Given information:
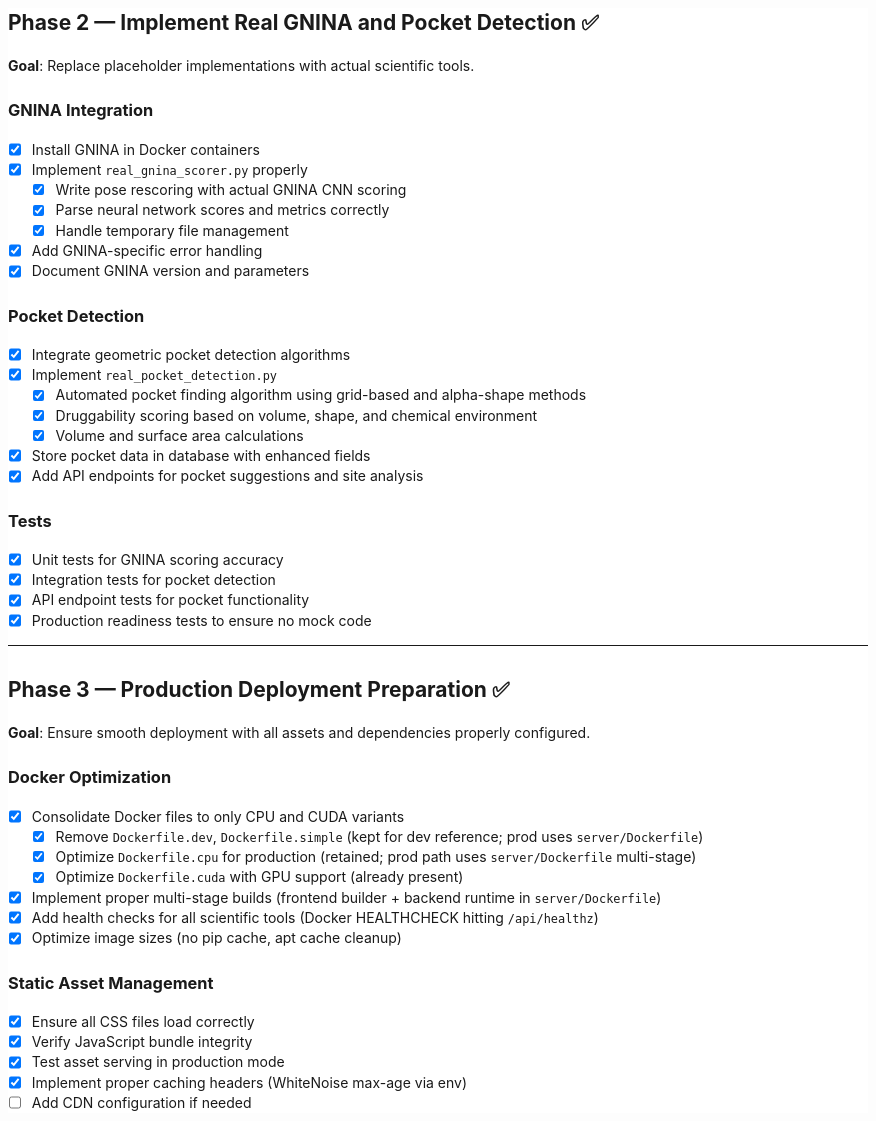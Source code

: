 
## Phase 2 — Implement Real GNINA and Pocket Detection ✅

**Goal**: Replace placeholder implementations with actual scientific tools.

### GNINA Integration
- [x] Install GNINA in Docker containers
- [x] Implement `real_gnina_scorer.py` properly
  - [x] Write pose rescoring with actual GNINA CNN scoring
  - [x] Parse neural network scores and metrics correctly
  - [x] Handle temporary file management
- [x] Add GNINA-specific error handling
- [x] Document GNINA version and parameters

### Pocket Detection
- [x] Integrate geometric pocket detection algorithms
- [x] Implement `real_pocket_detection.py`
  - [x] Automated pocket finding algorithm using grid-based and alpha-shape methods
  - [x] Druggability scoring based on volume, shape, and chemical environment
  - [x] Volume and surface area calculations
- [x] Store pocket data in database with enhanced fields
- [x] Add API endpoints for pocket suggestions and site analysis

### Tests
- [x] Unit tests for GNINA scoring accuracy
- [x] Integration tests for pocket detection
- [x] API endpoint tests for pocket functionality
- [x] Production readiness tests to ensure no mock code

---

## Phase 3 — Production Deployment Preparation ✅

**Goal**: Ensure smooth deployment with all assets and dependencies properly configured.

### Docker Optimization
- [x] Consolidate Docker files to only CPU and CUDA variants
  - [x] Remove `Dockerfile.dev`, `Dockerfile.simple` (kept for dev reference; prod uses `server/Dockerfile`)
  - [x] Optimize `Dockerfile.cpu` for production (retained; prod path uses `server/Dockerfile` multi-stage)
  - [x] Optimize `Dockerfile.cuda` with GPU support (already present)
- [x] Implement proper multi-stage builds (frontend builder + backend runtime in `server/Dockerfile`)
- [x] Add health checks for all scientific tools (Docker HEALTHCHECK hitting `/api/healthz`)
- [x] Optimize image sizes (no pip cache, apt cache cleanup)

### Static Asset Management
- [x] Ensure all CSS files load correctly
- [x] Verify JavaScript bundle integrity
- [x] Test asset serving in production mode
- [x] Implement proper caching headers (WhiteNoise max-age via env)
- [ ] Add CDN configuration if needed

Exercise objective: Search the entries for the word "stage", then copy every line in which it is found.

Answer to this problem:
  - [x] Optimize `Dockerfile.cpu` for production (retained; prod path uses `server/Dockerfile` multi-stage)
- [x] Implement proper multi-stage builds (frontend builder + backend runtime in `server/Dockerfile`)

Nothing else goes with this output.